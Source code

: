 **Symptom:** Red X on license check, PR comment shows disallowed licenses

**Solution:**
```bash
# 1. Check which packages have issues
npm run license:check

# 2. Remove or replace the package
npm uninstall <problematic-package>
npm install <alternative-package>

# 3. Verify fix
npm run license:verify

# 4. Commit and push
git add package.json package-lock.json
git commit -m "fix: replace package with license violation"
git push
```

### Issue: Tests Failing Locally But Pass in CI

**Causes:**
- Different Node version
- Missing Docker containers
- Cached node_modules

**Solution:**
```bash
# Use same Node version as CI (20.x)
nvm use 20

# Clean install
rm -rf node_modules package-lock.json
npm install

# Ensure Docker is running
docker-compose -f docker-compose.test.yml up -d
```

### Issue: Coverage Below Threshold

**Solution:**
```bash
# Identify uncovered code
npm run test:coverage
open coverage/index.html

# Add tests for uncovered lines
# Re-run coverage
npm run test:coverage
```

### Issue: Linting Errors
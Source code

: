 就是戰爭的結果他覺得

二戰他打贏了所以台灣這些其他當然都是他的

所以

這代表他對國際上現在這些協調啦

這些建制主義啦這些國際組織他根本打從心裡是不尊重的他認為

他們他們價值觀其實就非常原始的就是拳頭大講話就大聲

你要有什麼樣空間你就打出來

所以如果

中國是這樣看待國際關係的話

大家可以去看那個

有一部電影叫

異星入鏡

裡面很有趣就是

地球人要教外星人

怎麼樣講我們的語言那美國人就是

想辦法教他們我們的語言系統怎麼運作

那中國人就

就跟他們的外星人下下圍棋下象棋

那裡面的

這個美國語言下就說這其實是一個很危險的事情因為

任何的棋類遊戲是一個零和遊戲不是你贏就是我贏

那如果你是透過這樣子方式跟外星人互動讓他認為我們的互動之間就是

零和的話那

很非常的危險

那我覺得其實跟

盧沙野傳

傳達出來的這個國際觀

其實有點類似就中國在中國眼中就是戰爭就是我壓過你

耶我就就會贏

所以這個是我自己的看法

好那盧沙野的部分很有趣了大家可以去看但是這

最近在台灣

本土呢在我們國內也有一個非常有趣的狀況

▶ _What needs to be done_
Only the count is wanted: report how many lines of the material above hold the word "uncovered".

▶ _Solution_
2